◆ Task requirements ◆
Your task is to output the entries below word for word.

◆ Task input ◆
[Start of section]

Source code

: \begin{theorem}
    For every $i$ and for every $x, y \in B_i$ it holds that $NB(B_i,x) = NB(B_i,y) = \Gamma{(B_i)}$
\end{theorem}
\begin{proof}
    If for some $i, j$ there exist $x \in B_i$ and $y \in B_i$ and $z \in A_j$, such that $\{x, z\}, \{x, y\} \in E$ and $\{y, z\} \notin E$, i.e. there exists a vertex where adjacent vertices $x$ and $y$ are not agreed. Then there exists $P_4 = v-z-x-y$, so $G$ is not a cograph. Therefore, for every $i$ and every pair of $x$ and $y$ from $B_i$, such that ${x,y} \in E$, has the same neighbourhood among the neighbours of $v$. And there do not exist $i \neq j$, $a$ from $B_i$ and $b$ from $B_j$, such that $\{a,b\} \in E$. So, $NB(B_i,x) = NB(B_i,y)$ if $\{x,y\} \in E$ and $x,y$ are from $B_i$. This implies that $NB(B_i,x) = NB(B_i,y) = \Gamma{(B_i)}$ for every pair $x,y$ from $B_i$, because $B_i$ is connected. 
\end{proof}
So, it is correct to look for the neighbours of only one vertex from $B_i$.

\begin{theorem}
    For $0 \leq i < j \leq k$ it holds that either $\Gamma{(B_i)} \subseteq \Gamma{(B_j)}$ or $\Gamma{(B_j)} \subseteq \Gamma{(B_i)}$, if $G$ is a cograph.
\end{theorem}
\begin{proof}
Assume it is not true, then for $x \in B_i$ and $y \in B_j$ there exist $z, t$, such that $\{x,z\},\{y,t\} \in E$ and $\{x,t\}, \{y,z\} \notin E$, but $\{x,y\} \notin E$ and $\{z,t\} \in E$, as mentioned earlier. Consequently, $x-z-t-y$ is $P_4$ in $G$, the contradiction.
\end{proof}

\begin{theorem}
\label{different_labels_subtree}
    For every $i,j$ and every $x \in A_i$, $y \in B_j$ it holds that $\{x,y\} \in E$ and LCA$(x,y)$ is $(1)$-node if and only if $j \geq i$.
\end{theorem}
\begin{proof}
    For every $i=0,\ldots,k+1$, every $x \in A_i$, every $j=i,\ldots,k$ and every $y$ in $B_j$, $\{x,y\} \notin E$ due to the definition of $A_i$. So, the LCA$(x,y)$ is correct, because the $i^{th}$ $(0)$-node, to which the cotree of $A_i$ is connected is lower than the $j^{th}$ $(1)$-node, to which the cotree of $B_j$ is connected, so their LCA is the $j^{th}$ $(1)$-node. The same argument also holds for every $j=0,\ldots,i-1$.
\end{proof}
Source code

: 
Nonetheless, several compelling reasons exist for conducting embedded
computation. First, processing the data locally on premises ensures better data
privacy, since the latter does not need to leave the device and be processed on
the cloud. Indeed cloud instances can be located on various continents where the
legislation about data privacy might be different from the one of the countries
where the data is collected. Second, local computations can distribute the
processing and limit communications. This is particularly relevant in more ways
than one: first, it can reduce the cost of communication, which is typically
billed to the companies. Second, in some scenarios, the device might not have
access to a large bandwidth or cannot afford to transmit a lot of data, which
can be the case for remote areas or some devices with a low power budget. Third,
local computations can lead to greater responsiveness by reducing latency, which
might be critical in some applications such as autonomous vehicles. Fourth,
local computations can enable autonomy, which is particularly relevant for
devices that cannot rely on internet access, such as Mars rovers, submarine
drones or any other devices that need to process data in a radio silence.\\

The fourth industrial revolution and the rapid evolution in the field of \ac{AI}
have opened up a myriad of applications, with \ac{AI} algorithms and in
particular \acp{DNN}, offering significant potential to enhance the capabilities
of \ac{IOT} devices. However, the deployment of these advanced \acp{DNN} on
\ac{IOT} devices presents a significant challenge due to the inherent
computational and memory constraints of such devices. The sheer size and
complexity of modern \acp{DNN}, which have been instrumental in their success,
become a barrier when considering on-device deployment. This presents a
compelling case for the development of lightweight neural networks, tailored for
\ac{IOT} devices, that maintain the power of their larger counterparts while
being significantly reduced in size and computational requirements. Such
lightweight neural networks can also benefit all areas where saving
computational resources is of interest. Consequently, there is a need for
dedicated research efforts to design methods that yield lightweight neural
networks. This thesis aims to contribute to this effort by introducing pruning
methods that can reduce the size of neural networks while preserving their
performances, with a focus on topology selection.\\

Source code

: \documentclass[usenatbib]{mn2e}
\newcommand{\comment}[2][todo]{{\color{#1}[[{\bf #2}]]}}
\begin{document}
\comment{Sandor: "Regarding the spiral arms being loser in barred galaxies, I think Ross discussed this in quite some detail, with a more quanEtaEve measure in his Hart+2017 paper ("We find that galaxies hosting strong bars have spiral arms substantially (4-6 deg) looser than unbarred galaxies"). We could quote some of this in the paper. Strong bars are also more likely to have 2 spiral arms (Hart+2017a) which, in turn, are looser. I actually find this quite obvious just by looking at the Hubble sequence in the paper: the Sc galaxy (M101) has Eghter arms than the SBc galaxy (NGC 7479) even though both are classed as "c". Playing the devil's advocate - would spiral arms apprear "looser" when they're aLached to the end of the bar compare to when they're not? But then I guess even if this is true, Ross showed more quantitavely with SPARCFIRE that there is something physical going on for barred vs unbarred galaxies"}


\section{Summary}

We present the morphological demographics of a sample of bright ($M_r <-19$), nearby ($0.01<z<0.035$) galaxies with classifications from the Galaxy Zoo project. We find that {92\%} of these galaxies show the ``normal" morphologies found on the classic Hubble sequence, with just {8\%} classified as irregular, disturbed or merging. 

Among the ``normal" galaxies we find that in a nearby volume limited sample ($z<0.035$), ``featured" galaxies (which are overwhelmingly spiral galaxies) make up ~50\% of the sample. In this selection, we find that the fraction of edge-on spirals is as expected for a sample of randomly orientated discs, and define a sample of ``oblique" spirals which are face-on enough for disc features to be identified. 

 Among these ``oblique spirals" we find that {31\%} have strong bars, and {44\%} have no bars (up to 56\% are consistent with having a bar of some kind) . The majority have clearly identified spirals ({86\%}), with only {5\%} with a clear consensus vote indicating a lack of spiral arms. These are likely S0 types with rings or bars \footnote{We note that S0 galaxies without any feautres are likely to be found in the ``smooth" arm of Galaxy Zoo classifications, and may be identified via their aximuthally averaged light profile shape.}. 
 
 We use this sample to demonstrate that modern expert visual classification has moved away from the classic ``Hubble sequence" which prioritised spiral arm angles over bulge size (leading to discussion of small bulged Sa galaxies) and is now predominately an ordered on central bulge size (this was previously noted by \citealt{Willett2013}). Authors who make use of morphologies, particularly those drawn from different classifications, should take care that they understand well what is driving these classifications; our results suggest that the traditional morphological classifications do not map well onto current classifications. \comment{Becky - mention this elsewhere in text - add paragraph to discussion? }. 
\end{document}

[End of section]

◆ Answer box ◆
Source code

: \begin{theorem}
    For every $i$ and for every $x, y \in B_i$ it holds that $NB(B_i,x) = NB(B_i,y) = \Gamma{(B_i)}$
\end{theorem}
\begin{proof}
    If for some $i, j$ there exist $x \in B_i$ and $y \in B_i$ and $z \in A_j$, such that $\{x, z\}, \{x, y\} \in E$ and $\{y, z\} \notin E$, i.e. there exists a vertex where adjacent vertices $x$ and $y$ are not agreed. Then there exists $P_4 = v-z-x-y$, so $G$ is not a cograph. Therefore, for every $i$ and every pair of $x$ and $y$ from $B_i$, such that ${x,y} \in E$, has the same neighbourhood among the neighbours of $v$. And there do not exist $i \neq j$, $a$ from $B_i$ and $b$ from $B_j$, such that $\{a,b\} \in E$. So, $NB(B_i,x) = NB(B_i,y)$ if $\{x,y\} \in E$ and $x,y$ are from $B_i$. This implies that $NB(B_i,x) = NB(B_i,y) = \Gamma{(B_i)}$ for every pair $x,y$ from $B_i$, because $B_i$ is connected. 
\end{proof}
So, it is correct to look for the neighbours of only one vertex from $B_i$.

\begin{theorem}
    For $0 \leq i < j \leq k$ it holds that either $\Gamma{(B_i)} \subseteq \Gamma{(B_j)}$ or $\Gamma{(B_j)} \subseteq \Gamma{(B_i)}$, if $G$ is a cograph.
\end{theorem}
\begin{proof}
Assume it is not true, then for $x \in B_i$ and $y \in B_j$ there exist $z, t$, such that $\{x,z\},\{y,t\} \in E$ and $\{x,t\}, \{y,z\} \notin E$, but $\{x,y\} \notin E$ and $\{z,t\} \in E$, as mentioned earlier. Consequently, $x-z-t-y$ is $P_4$ in $G$, the contradiction.
\end{proof}

\begin{theorem}
\label{different_labels_subtree}
    For every $i,j$ and every $x \in A_i$, $y \in B_j$ it holds that $\{x,y\} \in E$ and LCA$(x,y)$ is $(1)$-node if and only if $j \geq i$.
\end{theorem}
\begin{proof}
    For every $i=0,\ldots,k+1$, every $x \in A_i$, every $j=i,\ldots,k$ and every $y$ in $B_j$, $\{x,y\} \notin E$ due to the definition of $A_i$. So, the LCA$(x,y)$ is correct, because the $i^{th}$ $(0)$-node, to which the cotree of $A_i$ is connected is lower than the $j^{th}$ $(1)$-node, to which the cotree of $B_j$ is connected, so their LCA is the $j^{th}$ $(1)$-node. The same argument also holds for every $j=0,\ldots,i-1$.
\end{proof}
Source code

: 
Nonetheless, several compelling reasons exist for conducting embedded
computation. First, processing the data locally on premises ensures better data
privacy, since the latter does not need to leave the device and be processed on
the cloud. Indeed cloud instances can be located on various continents where the
legislation about data privacy might be different from the one of the countries
where the data is collected. Second, local computations can distribute the
processing and limit communications. This is particularly relevant in more ways
than one: first, it can reduce the cost of communication, which is typically
billed to the companies. Second, in some scenarios, the device might not have
access to a large bandwidth or cannot afford to transmit a lot of data, which
can be the case for remote areas or some devices with a low power budget. Third,
local computations can lead to greater responsiveness by reducing latency, which
might be critical in some applications such as autonomous vehicles. Fourth,
local computations can enable autonomy, which is particularly relevant for
devices that cannot rely on internet access, such as Mars rovers, submarine
drones or any other devices that need to process data in a radio silence.\\

The fourth industrial revolution and the rapid evolution in the field of \ac{AI}
have opened up a myriad of applications, with \ac{AI} algorithms and in
particular \acp{DNN}, offering significant potential to enhance the capabilities
of \ac{IOT} devices. However, the deployment of these advanced \acp{DNN} on
\ac{IOT} devices presents a significant challenge due to the inherent
computational and memory constraints of such devices. The sheer size and
complexity of modern \acp{DNN}, which have been instrumental in their success,
become a barrier when considering on-device deployment. This presents a
compelling case for the development of lightweight neural networks, tailored for
\ac{IOT} devices, that maintain the power of their larger counterparts while
being significantly reduced in size and computational requirements. Such
lightweight neural networks can also benefit all areas where saving
computational resources is of interest. Consequently, there is a need for
dedicated research efforts to design methods that yield lightweight neural
networks. This thesis aims to contribute to this effort by introducing pruning
methods that can reduce the size of neural networks while preserving their
performances, with a focus on topology selection.\\

Source code

: \documentclass[usenatbib]{mn2e}
\newcommand{\comment}[2][todo]{{\color{#1}[[{\bf #2}]]}}
\begin{document}
\comment{Sandor: "Regarding the spiral arms being loser in barred galaxies, I think Ross discussed this in quite some detail, with a more quanEtaEve measure in his Hart+2017 paper ("We find that galaxies hosting strong bars have spiral arms substantially (4-6 deg) looser than unbarred galaxies"). We could quote some of this in the paper. Strong bars are also more likely to have 2 spiral arms (Hart+2017a) which, in turn, are looser. I actually find this quite obvious just by looking at the Hubble sequence in the paper: the Sc galaxy (M101) has Eghter arms than the SBc galaxy (NGC 7479) even though both are classed as "c". Playing the devil's advocate - would spiral arms apprear "looser" when they're aLached to the end of the bar compare to when they're not? But then I guess even if this is true, Ross showed more quantitavely with SPARCFIRE that there is something physical going on for barred vs unbarred galaxies"}


\section{Summary}

We present the morphological demographics of a sample of bright ($M_r <-19$), nearby ($0.01<z<0.035$) galaxies with classifications from the Galaxy Zoo project. We find that {92\%} of these galaxies show the ``normal" morphologies found on the classic Hubble sequence, with just {8\%} classified as irregular, disturbed or merging. 

Among the ``normal" galaxies we find that in a nearby volume limited sample ($z<0.035$), ``featured" galaxies (which are overwhelmingly spiral galaxies) make up ~50\% of the sample. In this selection, we find that the fraction of edge-on spirals is as expected for a sample of randomly orientated discs, and define a sample of ``oblique" spirals which are face-on enough for disc features to be identified. 

 Among these ``oblique spirals" we find that {31\%} have strong bars, and {44\%} have no bars (up to 56\% are consistent with having a bar of some kind) . The majority have clearly identified spirals ({86\%}), with only {5\%} with a clear consensus vote indicating a lack of spiral arms. These are likely S0 types with rings or bars \footnote{We note that S0 galaxies without any feautres are likely to be found in the ``smooth" arm of Galaxy Zoo classifications, and may be identified via their aximuthally averaged light profile shape.}. 
 
 We use this sample to demonstrate that modern expert visual classification has moved away from the classic ``Hubble sequence" which prioritised spiral arm angles over bulge size (leading to discussion of small bulged Sa galaxies) and is now predominately an ordered on central bulge size (this was previously noted by \citealt{Willett2013}). Authors who make use of morphologies, particularly those drawn from different classifications, should take care that they understand well what is driving these classifications; our results suggest that the traditional morphological classifications do not map well onto current classifications. \comment{Becky - mention this elsewhere in text - add paragraph to discussion? }. 
\end{document}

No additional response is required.